(Stored data)
=== Begin Enclosure ===
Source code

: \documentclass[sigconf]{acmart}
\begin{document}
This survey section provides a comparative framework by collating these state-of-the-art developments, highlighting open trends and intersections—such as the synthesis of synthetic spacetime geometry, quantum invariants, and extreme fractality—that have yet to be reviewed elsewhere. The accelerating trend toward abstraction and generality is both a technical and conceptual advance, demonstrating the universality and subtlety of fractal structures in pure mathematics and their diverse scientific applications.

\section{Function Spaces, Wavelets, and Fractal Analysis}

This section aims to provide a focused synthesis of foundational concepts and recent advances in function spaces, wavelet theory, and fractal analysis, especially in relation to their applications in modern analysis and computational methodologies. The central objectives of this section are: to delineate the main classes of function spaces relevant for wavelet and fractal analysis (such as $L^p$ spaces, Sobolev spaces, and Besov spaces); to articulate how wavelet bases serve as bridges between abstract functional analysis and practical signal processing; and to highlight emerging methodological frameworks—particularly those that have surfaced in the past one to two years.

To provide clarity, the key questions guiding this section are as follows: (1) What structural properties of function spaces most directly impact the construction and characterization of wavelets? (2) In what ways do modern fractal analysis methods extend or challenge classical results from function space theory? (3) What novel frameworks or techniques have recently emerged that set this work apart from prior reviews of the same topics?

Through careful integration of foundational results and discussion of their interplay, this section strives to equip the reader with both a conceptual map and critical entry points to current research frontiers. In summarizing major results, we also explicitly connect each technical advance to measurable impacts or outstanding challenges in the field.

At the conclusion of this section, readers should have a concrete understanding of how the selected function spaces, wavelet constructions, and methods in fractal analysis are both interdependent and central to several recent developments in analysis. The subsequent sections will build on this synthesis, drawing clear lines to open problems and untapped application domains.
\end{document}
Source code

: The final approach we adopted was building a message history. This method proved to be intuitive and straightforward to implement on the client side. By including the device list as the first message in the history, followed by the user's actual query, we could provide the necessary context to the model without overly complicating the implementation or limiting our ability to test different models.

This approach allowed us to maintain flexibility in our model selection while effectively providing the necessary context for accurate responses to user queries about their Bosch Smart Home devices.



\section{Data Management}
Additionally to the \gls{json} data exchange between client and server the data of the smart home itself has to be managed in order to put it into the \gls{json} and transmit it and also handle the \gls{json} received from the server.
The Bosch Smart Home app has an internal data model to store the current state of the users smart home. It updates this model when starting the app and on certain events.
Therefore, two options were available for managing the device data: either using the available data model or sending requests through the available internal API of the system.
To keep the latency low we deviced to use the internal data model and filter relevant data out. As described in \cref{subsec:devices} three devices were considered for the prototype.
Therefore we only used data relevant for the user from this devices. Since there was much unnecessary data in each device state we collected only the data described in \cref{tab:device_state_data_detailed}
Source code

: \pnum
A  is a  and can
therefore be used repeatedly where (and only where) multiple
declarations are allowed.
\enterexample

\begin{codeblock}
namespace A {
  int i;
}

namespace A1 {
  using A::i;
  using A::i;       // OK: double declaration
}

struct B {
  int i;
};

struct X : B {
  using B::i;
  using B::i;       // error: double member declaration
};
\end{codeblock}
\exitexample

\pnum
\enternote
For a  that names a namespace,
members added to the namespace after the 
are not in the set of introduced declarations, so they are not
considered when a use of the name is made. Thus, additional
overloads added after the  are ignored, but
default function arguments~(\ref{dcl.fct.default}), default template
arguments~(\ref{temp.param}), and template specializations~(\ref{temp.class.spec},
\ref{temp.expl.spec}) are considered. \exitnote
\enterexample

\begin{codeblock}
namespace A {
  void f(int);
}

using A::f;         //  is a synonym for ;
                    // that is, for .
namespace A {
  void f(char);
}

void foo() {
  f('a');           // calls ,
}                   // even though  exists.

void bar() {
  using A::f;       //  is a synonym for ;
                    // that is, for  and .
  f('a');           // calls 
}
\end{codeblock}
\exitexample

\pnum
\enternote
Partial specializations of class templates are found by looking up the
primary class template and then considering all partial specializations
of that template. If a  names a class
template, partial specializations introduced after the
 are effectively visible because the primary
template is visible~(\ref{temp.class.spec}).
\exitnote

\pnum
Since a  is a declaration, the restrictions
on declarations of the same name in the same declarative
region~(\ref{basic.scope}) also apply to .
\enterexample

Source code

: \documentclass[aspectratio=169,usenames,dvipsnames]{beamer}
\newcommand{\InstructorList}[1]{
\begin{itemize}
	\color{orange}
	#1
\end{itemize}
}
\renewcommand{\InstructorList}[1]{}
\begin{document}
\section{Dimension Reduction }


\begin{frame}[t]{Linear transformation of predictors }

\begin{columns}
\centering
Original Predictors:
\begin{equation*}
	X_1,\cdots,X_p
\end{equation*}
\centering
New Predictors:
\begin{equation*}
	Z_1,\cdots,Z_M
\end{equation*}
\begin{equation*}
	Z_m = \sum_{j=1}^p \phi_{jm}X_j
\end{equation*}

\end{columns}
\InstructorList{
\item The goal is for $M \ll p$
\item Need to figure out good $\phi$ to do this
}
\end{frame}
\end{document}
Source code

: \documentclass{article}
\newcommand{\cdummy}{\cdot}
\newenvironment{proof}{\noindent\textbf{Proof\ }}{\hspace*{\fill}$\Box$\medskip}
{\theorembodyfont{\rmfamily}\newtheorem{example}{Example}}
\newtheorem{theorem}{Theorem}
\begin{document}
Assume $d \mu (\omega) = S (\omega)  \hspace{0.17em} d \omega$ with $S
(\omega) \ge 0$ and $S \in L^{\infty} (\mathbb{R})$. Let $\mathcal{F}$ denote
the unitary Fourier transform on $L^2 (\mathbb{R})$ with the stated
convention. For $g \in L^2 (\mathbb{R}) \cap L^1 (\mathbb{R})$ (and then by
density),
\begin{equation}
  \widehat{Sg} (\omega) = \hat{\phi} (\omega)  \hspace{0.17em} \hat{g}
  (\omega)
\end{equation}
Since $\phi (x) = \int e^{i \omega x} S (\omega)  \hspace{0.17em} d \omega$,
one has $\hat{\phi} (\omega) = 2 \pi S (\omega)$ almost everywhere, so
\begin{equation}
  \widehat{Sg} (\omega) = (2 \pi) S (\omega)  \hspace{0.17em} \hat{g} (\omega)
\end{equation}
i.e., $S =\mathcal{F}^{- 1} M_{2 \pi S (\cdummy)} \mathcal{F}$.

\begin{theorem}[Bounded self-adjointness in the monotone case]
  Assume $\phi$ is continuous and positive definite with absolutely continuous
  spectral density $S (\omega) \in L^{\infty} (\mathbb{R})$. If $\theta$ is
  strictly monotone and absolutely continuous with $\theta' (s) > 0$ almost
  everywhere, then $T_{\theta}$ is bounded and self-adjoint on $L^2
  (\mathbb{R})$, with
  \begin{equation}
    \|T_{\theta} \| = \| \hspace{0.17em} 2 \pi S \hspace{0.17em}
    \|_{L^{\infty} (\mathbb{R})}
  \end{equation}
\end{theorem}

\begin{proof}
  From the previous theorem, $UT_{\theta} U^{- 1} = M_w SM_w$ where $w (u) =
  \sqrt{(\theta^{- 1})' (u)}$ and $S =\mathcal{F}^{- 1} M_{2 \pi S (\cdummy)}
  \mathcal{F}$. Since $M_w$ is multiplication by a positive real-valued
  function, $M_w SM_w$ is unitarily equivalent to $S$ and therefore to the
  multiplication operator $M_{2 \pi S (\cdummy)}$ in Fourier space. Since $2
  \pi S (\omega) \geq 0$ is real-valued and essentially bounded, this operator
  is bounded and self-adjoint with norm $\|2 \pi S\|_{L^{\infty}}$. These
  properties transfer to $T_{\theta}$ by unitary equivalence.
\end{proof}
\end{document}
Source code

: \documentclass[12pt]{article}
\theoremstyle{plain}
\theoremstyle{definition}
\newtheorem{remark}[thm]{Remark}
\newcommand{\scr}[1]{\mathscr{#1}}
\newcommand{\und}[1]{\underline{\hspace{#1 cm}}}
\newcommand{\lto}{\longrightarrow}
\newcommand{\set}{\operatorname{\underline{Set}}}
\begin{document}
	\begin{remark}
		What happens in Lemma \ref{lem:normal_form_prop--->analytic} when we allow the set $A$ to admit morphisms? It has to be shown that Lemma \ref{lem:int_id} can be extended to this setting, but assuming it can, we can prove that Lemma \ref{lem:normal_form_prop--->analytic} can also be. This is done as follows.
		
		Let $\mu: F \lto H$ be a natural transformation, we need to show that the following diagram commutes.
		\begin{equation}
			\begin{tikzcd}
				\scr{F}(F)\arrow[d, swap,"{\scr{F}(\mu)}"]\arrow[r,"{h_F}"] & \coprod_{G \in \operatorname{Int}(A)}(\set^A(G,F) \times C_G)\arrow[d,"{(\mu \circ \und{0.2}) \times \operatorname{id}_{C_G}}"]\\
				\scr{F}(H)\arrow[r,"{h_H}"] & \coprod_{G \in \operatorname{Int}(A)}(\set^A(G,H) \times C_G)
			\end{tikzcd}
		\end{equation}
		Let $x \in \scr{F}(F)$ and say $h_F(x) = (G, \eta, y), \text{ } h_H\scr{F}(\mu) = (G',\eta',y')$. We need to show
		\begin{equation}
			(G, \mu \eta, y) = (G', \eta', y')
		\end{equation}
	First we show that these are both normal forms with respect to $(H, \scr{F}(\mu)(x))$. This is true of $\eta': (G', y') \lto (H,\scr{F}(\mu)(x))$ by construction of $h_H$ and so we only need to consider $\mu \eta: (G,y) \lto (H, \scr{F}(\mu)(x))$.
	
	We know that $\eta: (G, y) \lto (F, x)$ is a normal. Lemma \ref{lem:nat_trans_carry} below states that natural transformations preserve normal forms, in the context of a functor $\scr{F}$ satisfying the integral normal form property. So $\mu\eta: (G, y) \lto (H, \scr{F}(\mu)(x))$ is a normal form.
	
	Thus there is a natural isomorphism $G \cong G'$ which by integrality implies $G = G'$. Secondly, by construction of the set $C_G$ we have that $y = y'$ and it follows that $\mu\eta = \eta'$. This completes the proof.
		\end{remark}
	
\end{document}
=== End Enclosure ===
Show the lines of the entries that include the string "then", copying each in full.

primary class template and then considering all partial specializations
convention. For $g \in L^2 (\mathbb{R}) \cap L^1 (\mathbb{R})$ (and then by
  everywhere, then $T_{\theta}$ is bounded and self-adjoint on $L^2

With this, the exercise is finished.